Angiotensin II is involved in nitric oxide synthase and cyclo-oxygenase inhibition-induced leukocyte-endothelial cell interactions in vivo

Abstract

1. Chronic inhibition of nitric oxide synthase (NOS) provokes a hypertensive state which has been shown to be angiotensin II (Ang-II) dependent. In addition to raising blood pressure, NOS inhibition also causes leukocyte adhesion. The present study was designed to define the role of Ang-II in hypertension and in the leukocyte-endothelial cell interactions induced by acute NOS or cyclo-oxygenase (COX) inhibition using intravital microscopy within the rat mesenteric microcirculation. 2. While pretreatment with an Ang-II AT(1) receptor antagonist (losartan) reversed the prompt increase in mean arterial blood pressure (MABP) caused by indomethacin, it had no effect on the increase evoked by systemic L-NAME administration. 3. Pretreatment with losartan inhibited the leukocyte rolling flux, adhesion and emigration which occurs after 60 min NOS inhibition by 83, 80 and 70% respectively, and returned leukocyte rolling velocity to basal levels. 4. Losartan significantly reduced the leukocyte-endothelial cell interaction elicited by COX inhibition. In contrast, leukocyte recruitment induced by acute mast cell activation was not inhibited by losartan. 5. AT(1) receptor blockade also prevented the drop in haemodynamic parameters such as mean red blood cell velocity (V(mean)) and shear rate caused by NOS and COX inhibition. 6. In this study, we have demonstrated a clear role for Ang-II in the leukocyte-endothelial cell interactions and haemodynamic changes which arise in the absence of NO or prostacyclin (PGI(2)). This is of interest since leukocyte recruitment, which culminates in the vascular lesions that occur in hypertension, atherosclerosis and myocardial ischemia-reperfusion injury, might be prevented using AT(1) Ang-II receptor antagonists.

Figure 1

Effects of losartan (10 mg kg⁻¹, i.v.) on mean arterial blood pressure (MABP) in anaesthetized rats treated with L-NAME (10 mg kg⁻¹, i.v.) (a) or with indomethacin (20 mg kg⁻¹, i.v.) (b).

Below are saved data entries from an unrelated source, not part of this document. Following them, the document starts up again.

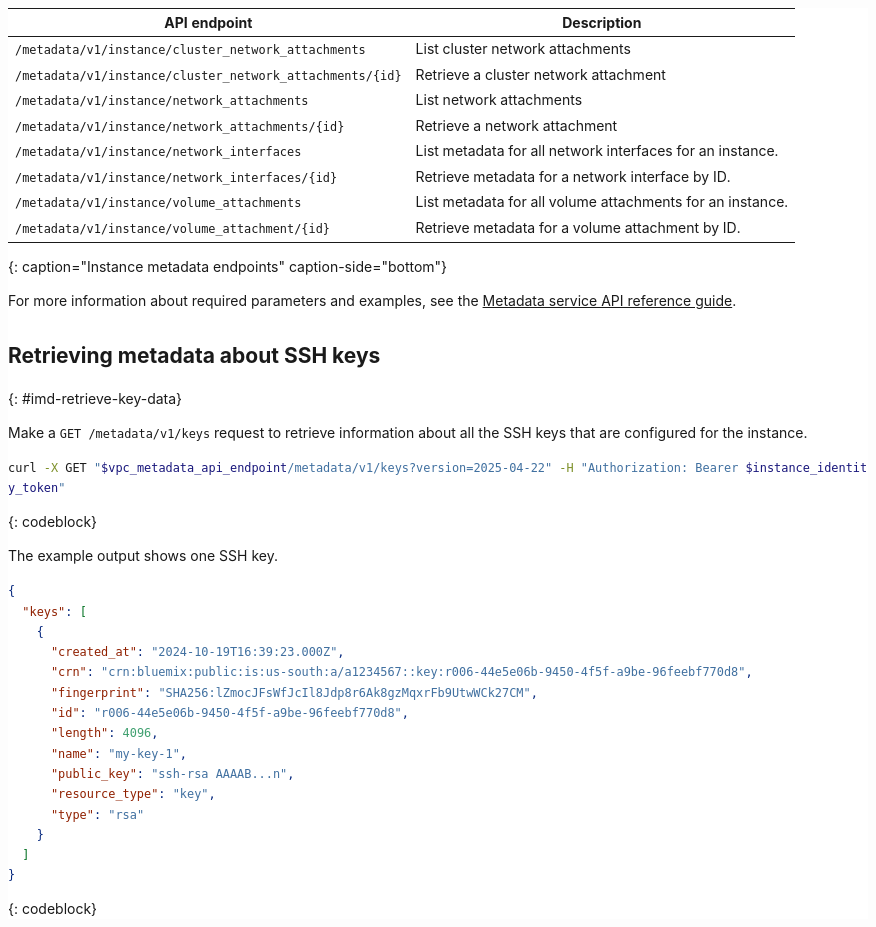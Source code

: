| API endpoint | Description |
|--------------|-------------|
| `/metadata/v1/instance/cluster_network_attachments`| List cluster network attachments |
| `/metadata/v1/instance/cluster_network_attachments/{id}` | Retrieve a cluster network attachment |
| `/metadata/v1/instance/network_attachments` | List network attachments |
| `/metadata/v1/instance/network_attachments/{id}`| Retrieve a network attachment |
| `/metadata/v1/instance/network_interfaces` | List metadata for all network interfaces for an instance. |
| `/metadata/v1/instance/network_interfaces/{id}` | Retrieve metadata for a network interface by ID. |
| `/metadata/v1/instance/volume_attachments` | List metadata for all volume attachments for an instance. |
| `/metadata/v1/instance/volume_attachment/{id}` | Retrieve metadata for a volume attachment by ID. |
{: caption="Instance metadata endpoints" caption-side="bottom"}

For more information about required parameters and examples, see the [Metadata service API reference guide](/apidocs/vpc-metadata).

## Retrieving metadata about SSH keys
{: #imd-retrieve-key-data}

Make a `GET /metadata/v1/keys` request to retrieve information about all the SSH keys that are configured for the instance.

```sh
curl -X GET "$vpc_metadata_api_endpoint/metadata/v1/keys?version=2025-04-22" -H "Authorization: Bearer $instance_identity_token"
```
{: codeblock}

The example output shows one SSH key.

```json
{
  "keys": [
    {
      "created_at": "2024-10-19T16:39:23.000Z",
      "crn": "crn:bluemix:public:is:us-south:a/a1234567::key:r006-44e5e06b-9450-4f5f-a9be-96feebf770d8",
      "fingerprint": "SHA256:lZmocJFsWfJcIl8Jdp8r6Ak8gzMqxrFb9UtwWCk27CM",
      "id": "r006-44e5e06b-9450-4f5f-a9be-96feebf770d8",
      "length": 4096,
      "name": "my-key-1",
      "public_key": "ssh-rsa AAAAB...n",
      "resource_type": "key",
      "type": "rsa"
    }
  ]
}
```
{: codeblock}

Results are expressed as percentage of basal values. Each point and bar represent the mean±s.e.mean of n=4 – 6 animals per group. ^*P<0.05 or ^**P<0.01 relative to the control value (0 min) in the untreated group. ⁺P<0.05 or ⁺⁺P<0.01 relative to the untreated group.

Figure 2

Effect of losartan pretreatment on L-NAME-induced leukocyte rolling flux (a), leukocyte adhesion (b) and leukocyte emigration (c) in the rat mesenteric postcapillary venules. The mesentery was superfused with bicarbonate-buffered saline. Baseline parameters (0 min) were determined after a 30 min stabilization period. The superfusion buffer was then supplemented with L-NAME (100 μM). Parameters were measured 15, 30 and 60 min after superfusion with L-NAME in animals untreated (n=5) or pretreated with losartan (10 mg kg⁻¹, n=5). Results are presented as mean±s.e.mean. ^*P<0.05 or ^**P<0.01 relative to the control value (0 min) in the untreated group. ⁺P<0.05 or ⁺⁺P<0.01 relative to the untreated group.

Figure 3

Effect of losartan pretreatment on indomethacin-induced leukocyte rolling flux (a), leukocyte adhesion (b) and leukocyte emigration (c) in the rat mesenteric postcapillary venules. Parameters were determined at 0, 15, 30 and 60 min after indomethacin (25 μg ml⁻¹) superfusion in animals untreated (n=5) or pretreated with losartan (10 mg kg⁻¹, i.v., n=5). Results are presented as mean±s.e.mean. ^*P<0.05 or ^**P<0.01 relative to the control value (0 min) in the untreated group. ⁺P<0.05 or ⁺⁺P<0.01 relative to the untreated group.

Figure 4

Effect of losartan treatment on CMP 48/80-induced leukocyte rolling flux (a), leukocyte adhesion (b) and leukocyte emigration (c) in rat mesenteric postcapillary venules. After the 30 min stabilization period, baseline values were determined (0 min). Parameters were measured 15, 30 and 60 min after superfusion with CMP 48/80 (1 μg ml⁻¹) in animals untreated (n=4) or pretreated with losartan (10 mg kg⁻¹ i.v., n=4). Results are represented as mean±s.e.mean. ^*P<0.05 or ^**P<0.01 relative to the control value (0 min) in the untreated group.